# Information given
Content starts

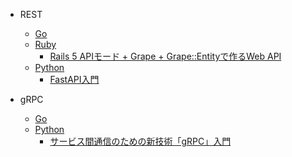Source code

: - REST
  - [Go](https://github.com/wafuwafu13/rest-graphql-grpc/tree/main/rest/go)
  - [Ruby](https://github.com/wafuwafu13/REST-GraphQL-gRPC/tree/main/rest/ruby/grape-on-rails-api)
    - [Rails 5 APIモード + Grape + Grape::Entityで作るWeb API](https://qiita.com/mktakuya/items/117f1563c2b7e8a6e69c)
  - [Python](https://github.com/wafuwafu13/REST-GraphQL-gRPC/tree/main/REST/Python/fast-api-tutorial)
    - [FastAPI入門](https://zenn.dev/sh0nk/books/537bb028709ab9)

- gRPC
  - [Go](https://github.com/wafuwafu13/rest-graphql-grpc/tree/main/grpc/go)
  - [Python](https://github.com/wafuwafu13/rest-graphql-grpc/tree/main/grpc/python)
    - [サービス間通信のための新技術「gRPC」入門](https://knowledge.sakura.ad.jp/24059/)
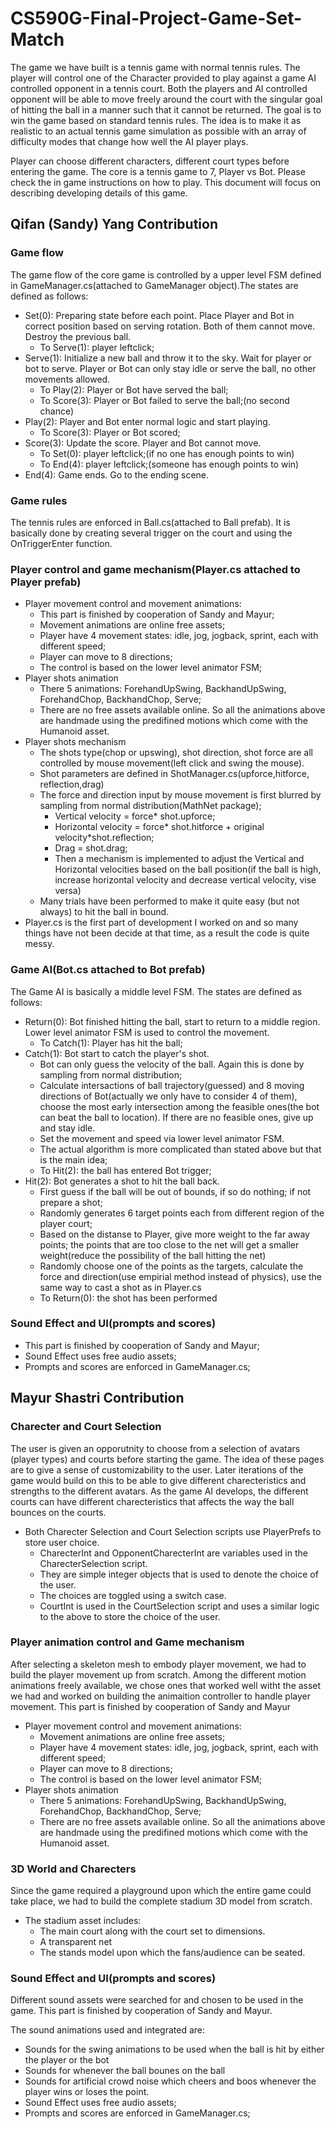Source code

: # CS590G-Final-Project-Game-Set-Match
The game we have built is a tennis game with normal tennis rules. The player will control one of the Character provided to play against a game AI controlled opponent in a tennis court. Both the players and AI controlled opponent will be able to move freely around the court with the singular goal of hitting the ball in a manner such that it cannot be returned. The goal is to win the game based on standard tennis rules. The idea is to make it as realistic to an actual tennis game simulation as possible with an array of difficulty modes that change how well the AI player plays.

Player can choose different characters, different court types before entering the game. The core is a tennis game to 7, Player vs Bot. Please check the in game instructions on how to play. This document will focus on describing developing details of this game.

## Qifan (Sandy) Yang Contribution
### Game flow
The game flow of the core game is controlled by a upper level FSM defined in GameManager.cs(attached to GameManager object).The states are defined as follows:
* Set(0): Preparing state before each point. Place Player and Bot in correct position based on serving rotation. Both of them cannot move. Destroy the previous ball.
  * To Serve(1): player leftclick;
* Serve(1): Initialize a new ball and throw it to the sky. Wait for player or bot to serve. Player or Bot can only stay idle or serve the ball, no other movements allowed.
  * To Play(2): Player or Bot have served the ball;
  * To Score(3): Player or Bot failed to serve the ball;(no second chance)
* Play(2): Player and Bot enter normal logic and start playing.
  * To Score(3): Player or Bot scored;
* Score(3): Update the score. Player and Bot cannot move.
  * To Set(0): player leftclick;(if no one has enough points to win)
  * To End(4): player leftclick;(someone has enough points to win)
* End(4): Game ends. Go to the ending scene.
### Game rules
The tennis rules are enforced in Ball.cs(attached to Ball prefab). It is basically done by creating several trigger on the court and using the OnTriggerEnter function.
### Player control and game mechanism(Player.cs attached to Player prefab)
* Player movement control and movement animations:
  * This part is finished by cooperation of Sandy and Mayur;
  * Movement animations are online free assets;
  * Player have 4 movement states: idle, jog, jogback, sprint, each with different speed;
  * Player can move to 8 directions;
  * The control is based on the lower level animator FSM;
* Player shots animation
  * There 5 animations: ForehandUpSwing, BackhandUpSwing, ForehandChop, BackhandChop, Serve;
  * There are no free assets available online. So all the animations above are handmade using the predifined motions which come with the Humanoid asset.
* Player shots mechanism
  * The shots type(chop or upswing), shot direction, shot force are all controlled by mouse movement(left click and swing the mouse).
  * Shot parameters are defined in ShotManager.cs(upforce,hitforce, reflection,drag)
  * The force and direction input by mouse movement is first blurred by sampling from normal distribution(MathNet package);
    * Vertical velocity = force* shot.upforce;
    * Horizontal velocity = force* shot.hitforce + original velocity*shot.reflection;
    * Drag = shot.drag;
    * Then a mechanism is implemented to adjust the Vertical and Horizontal velocities based on the ball position(if the ball is high, increase horizontal velocity and decrease vertical velocity, vise versa)
  * Many trials have been performed to make it quite easy (but not always) to hit the ball in bound.
* Player.cs is the first part of development I worked on and so many things have not been decide at that time, as a result the code is quite messy.
### Game AI(Bot.cs attached to Bot prefab)
The Game AI is basically a middle level FSM. The states are defined as follows:
* Return(0): Bot finished hitting the ball, start to return to a middle region. Lower level animator FSM is used to control the movement.
  * To Catch(1): Player has hit the ball;
* Catch(1): Bot start to catch the player's shot.
  * Bot can only guess the velocity of the ball. Again this is done by sampling from normal distribution;
  * Calculate intersactions of ball trajectory(guessed) and 8 moving directions of Bot(actually we only have to consider 4 of them), choose the most early intersection among the feasible ones(the bot can beat the ball to location). If there are no feasible ones, give up and stay idle.
  * Set the movement and speed via lower level animator FSM.
  * The actual algorithm is more complicated than stated above but that is the main idea;
  * To Hit(2): the ball has entered Bot trigger;
* Hit(2): Bot generates a shot to hit the ball back.
  * First guess if the ball will be out of bounds, if so do nothing; if not prepare a shot;
  * Randomly generates 6 target points each from different region of the player court;
  * Based on the distanse to Player, give more weight to the far away points; the points that are too close to the net will get a smaller weight(reduce the possibility of the ball hitting the net)
  * Randomly choose one of the points as the targets, calculate the force and direction(use empirial method instead of physics), use the same way to cast a shot as in Player.cs
  * To Return(0): the shot has been performed
### Sound Effect and UI(prompts and scores)
* This part is finished by cooperation of Sandy and Mayur;
* Sound Effect uses free audio assets;
* Prompts and scores are enforced in GameManager.cs;
## Mayur Shastri Contribution
### Charecter and Court Selection
The user is given an opporutnity to choose from a selection of avatars (player types) and courts before starting the game. The idea of these pages are to give a sense of customizability to the user. Later iterations of the game would build on this to be able to give different charecteristics and strengths to the different avatars. As the game AI develops, the different courts can have different charecteristics that affects the way the ball bounces on the courts. 

* Both Charecter Selection and Court Selection scripts use PlayerPrefs to store user choice. 
  * CharecterInt and OpponentCharecterInt are variables used in the CharecterSelection script.
  * They are simple integer objects that is used to denote the choice of the user.
  * The choices are toggled using a switch case.
  * CourtInt is used in the CourtSelection script and uses a similar logic to the above to store the choice of the user.

### Player animation control and Game mechanism
After selecting a skeleton mesh to embody player movement, we had to build the player movement up from scratch. Among the different motion animations freely available, we chose ones that worked well witht the asset we had and worked on building the animaition controller to handle player movement. This part is finished by cooperation of Sandy and Mayur

* Player movement control and movement animations:
  * Movement animations are online free assets;
  * Player have 4 movement states: idle, jog, jogback, sprint, each with different speed;
  * Player can move to 8 directions;
  * The control is based on the lower level animator FSM;
* Player shots animation
  * There 5 animations: ForehandUpSwing, BackhandUpSwing, ForehandChop, BackhandChop, Serve;
  * There are no free assets available online. So all the animations above are handmade using the predifined motions which come with the Humanoid asset.  

### 3D World and Charecters

Since the game required a playground upon which the entire game could take place, we had to build the complete stadium 3D model from scratch.

* The stadium asset includes:
  * The main court along with the court set to dimensions.
  * A transparent net 
  * The stands model upon which the fans/audience can be seated.

### Sound Effect and UI(prompts and scores)

Different sound assets were searched for and chosen to be used in the game. This part is finished by cooperation of Sandy and Mayur.

The sound animations used and integrated are:
* Sounds for the swing animations to be used when the ball is hit by either the player or the bot
* Sounds for whenever the ball bounes on the ball
*  Sounds for artificial crowd noise which cheers and boos whenever the player wins or loses the point.
* Sound Effect uses free audio assets;
* Prompts and scores are enforced in GameManager.cs;
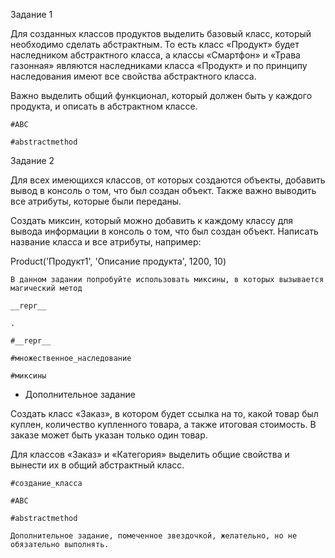 Задание 1

Для созданных классов продуктов выделить базовый класс, который необходимо сделать абстрактным. То есть класс «Продукт» будет наследником абстрактного класса, а классы «Смартфон» и «Трава газонная» являются наследниками класса «Продукт» и по принципу наследования имеют все свойства абстрактного класса.

Важно выделить общий функционал, который должен быть у каждого продукта, и описать в абстрактном классе.

    #ABC

    #abstractmethod

Задание 2

Для всех имеющихся классов, от которых создаются объекты, добавить вывод в консоль о том, что был создан объект. Также важно выводить все атрибуты, которые были переданы.

Создать миксин, который можно добавить к каждому классу для вывода информации в консоль о том, что был создан объект. Написать название класса и все атрибуты, например:

Product('Продукт1', 'Описание продукта', 1200, 10)

    В данном задании попробуйте использовать миксины, в которых вызывается магический метод

    __repr__

    .

    #__repr__

    #множественное_наследование

    #миксины

* Дополнительное задание

Создать класс «Заказ», в котором будет ссылка на то, какой товар был куплен, количество купленного товара, а также итоговая стоимость. В заказе может быть указан только один товар.

Для классов «Заказ» и «Категория» выделить общие свойства и вынести их в общий абстрактный класс.

    #создание_класса

    #ABC

    #abstractmethod

    Дополнительное задание, помеченное звездочкой, желательно, но не обязательно выполнять.
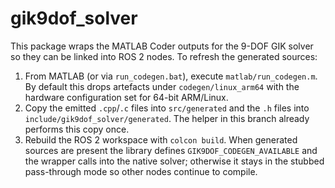 # gik9dof_solver

This package wraps the MATLAB Coder outputs for the 9-DOF GIK solver so they can be linked into ROS 2 nodes. To refresh the generated sources:

1. From MATLAB (or via `run_codegen.bat`), execute `matlab/run_codegen.m`. By default this drops artefacts under `codegen/linux_arm64` with the hardware configuration set for 64-bit ARM/Linux.
2. Copy the emitted `.cpp`/`.c` files into `src/generated` and the `.h` files into `include/gik9dof_solver/generated`. The helper in this branch already performs this copy once.
3. Rebuild the ROS 2 workspace with `colcon build`. When generated sources are present the library defines `GIK9DOF_CODEGEN_AVAILABLE` and the wrapper calls into the native solver; otherwise it stays in the stubbed pass-through mode so other nodes continue to compile.
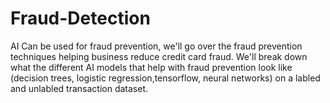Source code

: # Fraud-Detection
AI  Can be used for fraud prevention, we'll go over the fraud prevention techniques helping business reduce credit card fraud. We'll break down what the different AI models that help with fraud prevention look like (decision trees, logistic regression,tensorflow, neural networks) on a labled and unlabled transaction dataset. 
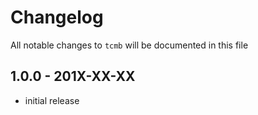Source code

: # Changelog

All notable changes to `tcmb` will be documented in this file

## 1.0.0 - 201X-XX-XX

- initial release
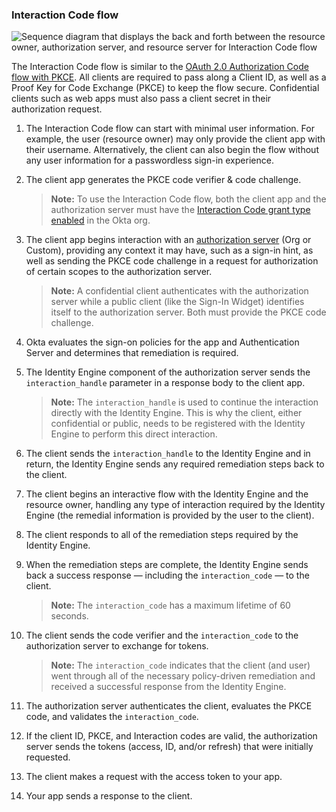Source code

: ### Interaction Code flow

<div class="full">

![Sequence diagram that displays the back and forth between the resource owner, authorization server, and resource server for Interaction Code flow](/img/authorization/interaction-code-grant-flow-guide.png)

</div>

<!-- Source for image. Generated using http://www.plantuml.com/plantuml/uml/

@startuml
skinparam monochrome true
actor "Resource Owner (User)" as user
participant "Client" as client
participant "Authorization Server (Okta)" as okta
participant "Resource Server (Your App)" as app

autonumber "<b>#."
user -> client: Start auth w/ user identifier
client -> client: Generate PKCE code verifier & challenge
client -> okta: Authorization request w/ code_challenge, client ID, scopes, and user info
okta -> okta: Remediation required
okta -> client: Send interaction_handle in response (for required interaction)
client <-> okta: Remediation steps w/ interaction_handle
user <-> client: Remediation
note right: Possible multiple remediation steps required
client -> okta: Complete remediation steps w/ interaction_handle
okta -> client: Send interaction_code in response
client -> okta: Send interaction_code, client ID, code_verifier to /token
okta -> okta: Evaluates PKCE code
okta -> client: Access token (and optionally refresh token)
client -> app: Request with access token
app -> client: Response
@enduml

-->

The Interaction Code flow is similar to the [OAuth 2.0 Authorization Code flow with PKCE](/docs/concepts/oauth-openid/#authorization-code-flow-with-pkce). All clients are required to pass along a Client ID, as well as a Proof Key for Code Exchange (PKCE) to keep the flow secure. Confidential clients such as web apps must also pass a client secret in their authorization request.

1. The Interaction Code flow can start with minimal user information. For example, the user (resource owner) may only provide the client app with their username. Alternatively, the client can also begin the flow without any user information for a passwordless sign-in experience.

2. The client app generates the PKCE code verifier & code challenge.

    > **Note:** To use the Interaction Code flow, both the client app and the authorization server must have the [Interaction Code grant type enabled](#set-up-your-authorization-server) in the Okta org.

3. The client app begins interaction with an [authorization server](/docs/concepts/auth-servers/) (Org or Custom), providing any context it may have, such as a sign-in hint, as well as sending the PKCE code challenge in a request for authorization of certain scopes to the authorization server.

    > **Note:** A confidential client authenticates with the authorization server while a public client (like the Sign-In Widget) identifies itself to the authorization server. Both must provide the PKCE code challenge.

4. Okta evaluates the sign-on policies for the app and Authentication Server and determines that remediation is required.

5. The Identity Engine component of the authorization server sends the `interaction_handle` parameter in a response body to the client app.

    > **Note:** The `interaction_handle` is used to continue the interaction directly with the Identity Engine. This is why the client, either confidential or public, needs to be registered with the Identity Engine to perform this direct interaction.

6. The client sends the `interaction_handle` to the Identity Engine and in return, the Identity Engine sends any required remediation steps back to the client.

7. The client begins an interactive flow with the Identity Engine and the resource owner, handling any type of interaction required by the Identity Engine (the remedial information is provided by the user to the client).

8. The client responds to all of the remediation steps required by the Identity Engine.

9. When the remediation steps are complete, the Identity Engine sends back a success response &mdash; including the `interaction_code` &mdash; to the client.

    > **Note:** The `interaction_code` has a maximum lifetime of 60 seconds.

10. The client sends the code verifier and the `interaction_code` to the authorization server to exchange for tokens.

    > **Note:** The `interaction_code` indicates that the client (and user) went through all of the necessary policy-driven remediation and received a successful response from the Identity Engine.

11. The authorization server authenticates the client, evaluates the PKCE code, and validates the `interaction_code`.

12. If the client ID, PKCE, and Interaction codes are valid, the authorization server sends the tokens (access, ID, and/or refresh) that were initially requested.

13. The client makes a request with the access token to your app.

14. Your app sends a response to the client.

Content ends

# Exercise directions
Check each line above for the string "either" and show the ones that have it.

# Exercise solution
* Sounds for the swing animations to be used when the ball is hit by either the player or the bot
    > **Note:** The `interaction_handle` is used to continue the interaction directly with the Identity Engine. This is why the client, either confidential or public, needs to be registered with the Identity Engine to perform this direct interaction.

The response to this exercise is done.